Suspeito de matar PM nega crime e é transferido para penitenciária

Luciana Brazil e Nadyenka Castro
João Claudio Portilho nega crime e é transferido para complexo penitenciário. (Fotos:Simão Nogueira)João Claudio Portilho nega crime e é transferido para complexo penitenciário. (Fotos:Simão Nogueira)

O segurança João Cláudio Portilho, 36 anos, negou a participação no assassinato do policial militar da reserva Humberto Aparecido Rolom, 40 anos, crime ocorrido em outubro do ano passado, em uma borracharia, em Campo Grande. Na tarde de hoje, João Claudio foi transferido para o complexo penitenciário da Capital.

Ele foi preso em Ponta Porã, na última sexta-feira (13), suspeito de ter atirado no PM. Ele negou o crime e afirmou que estava trabalhando no momento em que Humberto Aparecido foi morto.

Portilho foi indiciado por homicídio doloso. A Polícia investiga ainda quem pilotava a moto no dia do assassinato e ainda, se houve um mandante para o crime.

A Polícia chegou a Humberto depois de analisar as imagens do circuito interno de segurança de uma farmácia, que fica ao lado da borracharia, além de colher depoimentos, conforme explicou o delegado João Paulo Sartori, da 4°DP (Delegacia de Polícia).

O delegado Devair Aparecido Francisco, também do 4°DP, reforçou ainda que várias diligências foram feitas em Ponta Porã até que ele fosse encontrado. Ele frisou o fato dos disparos terem sido feitos por alguém que sabia atirar. Os disparos acertaram as costas, lado esquerdo.

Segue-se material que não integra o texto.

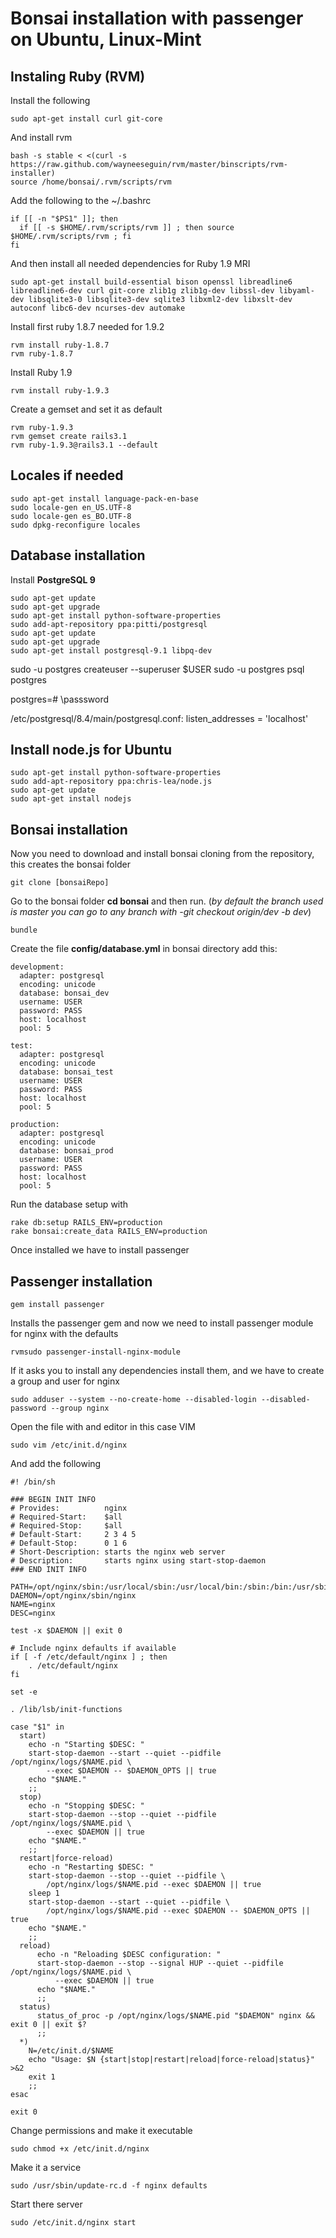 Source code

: # Bonsai installation with passenger on Ubuntu, Linux-Mint

## Instaling Ruby (RVM)
Install the following

    sudo apt-get install curl git-core

And install rvm

    bash -s stable < <(curl -s https://raw.github.com/wayneeseguin/rvm/master/binscripts/rvm-installer)
    source /home/bonsai/.rvm/scripts/rvm

Add the following to the ~/.bashrc
    
    if [[ -n "$PS1" ]]; then
      if [[ -s $HOME/.rvm/scripts/rvm ]] ; then source $HOME/.rvm/scripts/rvm ; fi
    fi

And then install all needed dependencies for Ruby 1.9 MRI

    sudo apt-get install build-essential bison openssl libreadline6 libreadline6-dev curl git-core zlib1g zlib1g-dev libssl-dev libyaml-dev libsqlite3-0 libsqlite3-dev sqlite3 libxml2-dev libxslt-dev autoconf libc6-dev ncurses-dev automake

Install first ruby 1.8.7 needed for 1.9.2

    rvm install ruby-1.8.7
    rvm ruby-1.8.7

Install Ruby 1.9

    rvm install ruby-1.9.3

Create a gemset and set it as default

    rvm ruby-1.9.3
    rvm gemset create rails3.1
    rvm ruby-1.9.3@rails3.1 --default

## Locales if needed

    sudo apt-get install language-pack-en-base
    sudo locale-gen en_US.UTF-8
    sudo locale-gen es_BO.UTF-8
    sudo dpkg-reconfigure locales

## Database installation
Install **PostgreSQL 9**

    sudo apt-get update
    sudo apt-get upgrade
    sudo apt-get install python-software-properties
    sudo add-apt-repository ppa:pitti/postgresql
    sudo apt-get update
    sudo apt-get upgrade
    sudo apt-get install postgresql-9.1 libpq-dev

sudo -u postgres createuser --superuser $USER
sudo -u postgres psql postgres

postgres=# \passsword <user>

/etc/postgresql/8.4/main/postgresql.conf:
listen_addresses = 'localhost'

## Install node.js for Ubuntu

    sudo apt-get install python-software-properties
    sudo add-apt-repository ppa:chris-lea/node.js
    sudo apt-get update
    sudo apt-get install nodejs

## Bonsai installation
Now you need to download and install bonsai cloning from the repository, this creates the bonsai folder

    git clone [bonsaiRepo]

Go to the bonsai folder **cd bonsai** and then run. (*by default the branch used is master you can go to any branch with -git checkout origin/dev -b dev*)

    bundle

Create the file **config/database.yml** in bonsai directory add this:

    
    development:
      adapter: postgresql
      encoding: unicode
      database: bonsai_dev
      username: USER
      password: PASS
      host: localhost
      pool: 5

    test:
      adapter: postgresql
      encoding: unicode
      database: bonsai_test
      username: USER
      password: PASS
      host: localhost
      pool: 5

    production:
      adapter: postgresql
      encoding: unicode
      database: bonsai_prod
      username: USER
      password: PASS
      host: localhost
      pool: 5

Run the database setup with

    rake db:setup RAILS_ENV=production
    rake bonsai:create_data RAILS_ENV=production

Once installed we have to install passenger

## Passenger installation
        
    gem install passenger

Installs the passenger gem and now we need to install passenger module for nginx with the defaults

    rvmsudo passenger-install-nginx-module

If it asks you to install any dependencies install them, and we have to create a group and user for nginx

    sudo adduser --system --no-create-home --disabled-login --disabled-password --group nginx

Open the file with and editor in this case VIM

    sudo vim /etc/init.d/nginx

And add the following

    #! /bin/sh

    ### BEGIN INIT INFO
    # Provides:          nginx
    # Required-Start:    $all
    # Required-Stop:     $all
    # Default-Start:     2 3 4 5
    # Default-Stop:      0 1 6
    # Short-Description: starts the nginx web server
    # Description:       starts nginx using start-stop-daemon
    ### END INIT INFO
    
    PATH=/opt/nginx/sbin:/usr/local/sbin:/usr/local/bin:/sbin:/bin:/usr/sbin:/usr/bin
    DAEMON=/opt/nginx/sbin/nginx
    NAME=nginx
    DESC=nginx

    test -x $DAEMON || exit 0

    # Include nginx defaults if available
    if [ -f /etc/default/nginx ] ; then
        . /etc/default/nginx
    fi

    set -e

    . /lib/lsb/init-functions

    case "$1" in
      start)
        echo -n "Starting $DESC: "
        start-stop-daemon --start --quiet --pidfile /opt/nginx/logs/$NAME.pid \
            --exec $DAEMON -- $DAEMON_OPTS || true
        echo "$NAME."
        ;;
      stop)
        echo -n "Stopping $DESC: "
        start-stop-daemon --stop --quiet --pidfile /opt/nginx/logs/$NAME.pid \
            --exec $DAEMON || true
        echo "$NAME."
        ;;
      restart|force-reload)
        echo -n "Restarting $DESC: "
        start-stop-daemon --stop --quiet --pidfile \
            /opt/nginx/logs/$NAME.pid --exec $DAEMON || true
        sleep 1
        start-stop-daemon --start --quiet --pidfile \
            /opt/nginx/logs/$NAME.pid --exec $DAEMON -- $DAEMON_OPTS || true
        echo "$NAME."
        ;;
      reload)
          echo -n "Reloading $DESC configuration: "
          start-stop-daemon --stop --signal HUP --quiet --pidfile /opt/nginx/logs/$NAME.pid \
              --exec $DAEMON || true
          echo "$NAME."
          ;;
      status)
          status_of_proc -p /opt/nginx/logs/$NAME.pid "$DAEMON" nginx && exit 0 || exit $?
          ;;
      *)
        N=/etc/init.d/$NAME
        echo "Usage: $N {start|stop|restart|reload|force-reload|status}" >&2
        exit 1
        ;;
    esac

    exit 0

Change permissions and make it executable
  
    sudo chmod +x /etc/init.d/nginx

Make it a service

    sudo /usr/sbin/update-rc.d -f nginx defaults

Start there server

    sudo /etc/init.d/nginx start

A polícia informou ainda que a vítima e o suspeito eram amigos desde criança. “João Cláudio considerava a vítima como um primo”, disse o delegado Devair.

A polícia vai investigar também o envolvimento do PM com a morte de familiares de João Claudio em 2002.

Crime: O crime aconteceu em uma loja de pneus na rua Spipe Calarge com a avenida Interlagos, na Vila Albuquerque. Dois homens em uma moto pararam em frente à farmácia, o garupa desceu e, sem capacete, se dirigiu a borracharia.

Ele efetuou cinco tiros à queima roupa contra as costas do PM que estava agachado vendo um pneu.